Application to the facts
At first instance Andrew Smith J granted RA Legal relief because he did not consider that its conduct was a sufficient departure from best practice to justify relief being refused; and as set out above, he considered that the fraud in question would have succeeded regardless. The Court of Appeal said that the Judge got it wrong on both counts.

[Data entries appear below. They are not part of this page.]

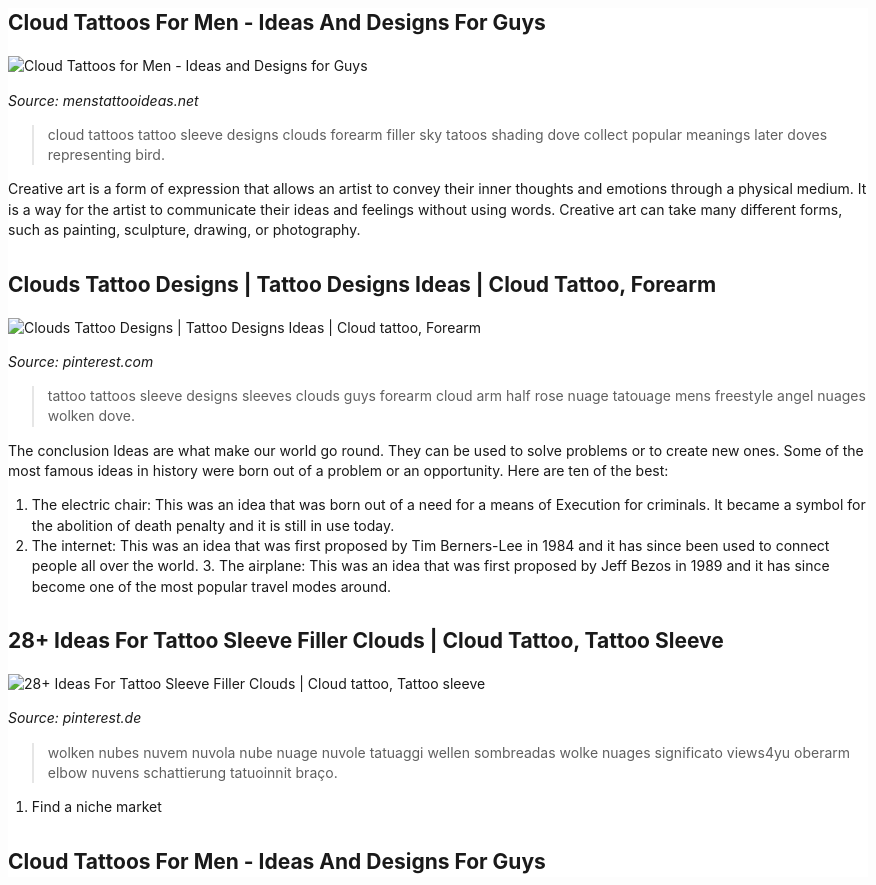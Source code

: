     
## Cloud Tattoos For Men - Ideas And Designs For Guys

<img loading=lazy src="http://www.menstattooideas.net/tattooimages/2015/12/cloud-tattoos-26.jpg" onerror="this.onerror=null;this.src='https://tse1.mm.bing.net/th?id=OIP.ZhRg7T4R8ZAjuV_ohFitRgHaHa&amp;pid=15.1';" alt="Cloud Tattoos for Men - Ideas and Designs for Guys">

_Source: menstattooideas.net_

>cloud tattoos tattoo sleeve designs clouds forearm filler sky tatoos shading dove collect popular meanings later doves representing bird. 

	

Creative art is a form of expression that allows an artist to convey their inner thoughts and emotions through a physical medium. It is a way for the artist to communicate their ideas and feelings without using words. Creative art can take many different forms, such as painting, sculpture, drawing, or photography.

    
## Clouds Tattoo Designs | Tattoo Designs Ideas | Cloud Tattoo, Forearm

<img loading=lazy src="https://i.pinimg.com/originals/8d/25/bd/8d25bdb6ab0f3d90b3cbc0b7ca299e4b.jpg" onerror="this.onerror=null;this.src='https://tse3.mm.bing.net/th?id=OIP.-gnLJTEbt7deTPjqnMxXiQHaFj&amp;pid=15.1';" alt="Clouds Tattoo Designs | Tattoo Designs Ideas | Cloud tattoo, Forearm">

_Source: pinterest.com_

>tattoo tattoos sleeve designs sleeves clouds guys forearm cloud arm half rose nuage tatouage mens freestyle angel nuages wolken dove. 

	

The conclusion
Ideas are what make our world go round. They can be used to solve problems or to create new ones. Some of the most famous ideas in history were born out of a problem or an opportunity. Here are ten of the best:
1. The electric chair: This was an idea that was born out of a need for a means of Execution for criminals. It became a symbol for the abolition of death penalty and it is still in use today.
2. The internet: This was an idea that was first proposed by Tim Berners-Lee in 1984 and it has since been used to connect people all over the world. 3. The airplane: This was an idea that was first proposed by Jeff Bezos in 1989 and it has since become one of the most popular travel modes around. 
    
## 28+ Ideas For Tattoo Sleeve Filler Clouds | Cloud Tattoo, Tattoo Sleeve

<img loading=lazy src="https://i.pinimg.com/originals/3a/e1/81/3ae181f9a9d5ba5050b139a1f368d988.jpg" onerror="this.onerror=null;this.src='https://tse1.mm.bing.net/th?id=OIP.-B3dYMD4Lfz46gQlsL6xPgAAAA&amp;pid=15.1';" alt="28+ Ideas For Tattoo Sleeve Filler Clouds | Cloud tattoo, Tattoo sleeve">

_Source: pinterest.de_

>wolken nubes nuvem nuvola nube nuage nuvole tatuaggi wellen sombreadas wolke nuages significato views4yu oberarm elbow nuvens schattierung tatuoinnit braço. 

	

1. Find a niche market 

    
## Cloud Tattoos For Men - Ideas And Designs For Guys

First, he failed to appreciate the seriousness of the defendant’s failure to comply with proper conveyancing practice. As summarised by the Chancellor in his concurring judgment, RA Legal parted with the advance when:
- They did not have an express undertaking from the recipient as to how the money would be applied;
- They (probably) did not have an undertaking as to how the existing mortgagee’s charge would be dealt with at completion; and
- They had not received any indication as to whether the vendor’s solicitor would comply with the Law Society’s Code for completion by post.
Secondly, the Judge was wrong to apply a strict "but for" test of causation. Had he looked for a looser connection, he would have found that RA Legal’s failures were sufficiently connected with the Santander’s loss to justify relief being refused.
Professional indemnity insurers will see this case as something of a blow. To some Davisons and RA Legal at first instance gave the collective impression that if, on the facts, the lender’s loss is caused by a determined and sophisticated fraud that does not depend for its success on incompetence by the lender’s solicitor, then a claim for breach of trust will, by virtue of section 61, likely fail on grounds of causation. The Court of Appeal in RA Legal have made it clear, however, that the threshold for professional trustees to obtain section 61 relief is a high one, and negligent solicitors should not expect the court’s mercy.
By way of postscript, it is worth noting the following two points made by Briggs LJ in the course of his judgment.
First, it is wrong to seek to derive assistance about the test under section 61 from jurisprudence about section 727(1) of the Companies Act 1985, which provides the court with a similar power to excuse negligent directors from liability. The test of “reasonableness rather than perfection” identified in Davisons is, according to Briggs LJ, “amply sufficient”.
Secondly, in considering the second stage of the section 61 test, namely whether the trustee ought fairly to be excused for the breach, regard must be had to the effect of the grant of relief on beneficiaries. Accordingly, and perhaps controversially:
“An institutional lender may well be insured (or effectively self-insured) for the consequences of third party fraud. But an innocent purchaser may have contributed his life's savings to the purchase and have no recourse at all other than against his insured solicitor, where for example the fraudster is a pure interloper, rather than a dishonest solicitor in respect of whose fraud the losers may have recourse against the Solicitors' Compensation Fund.”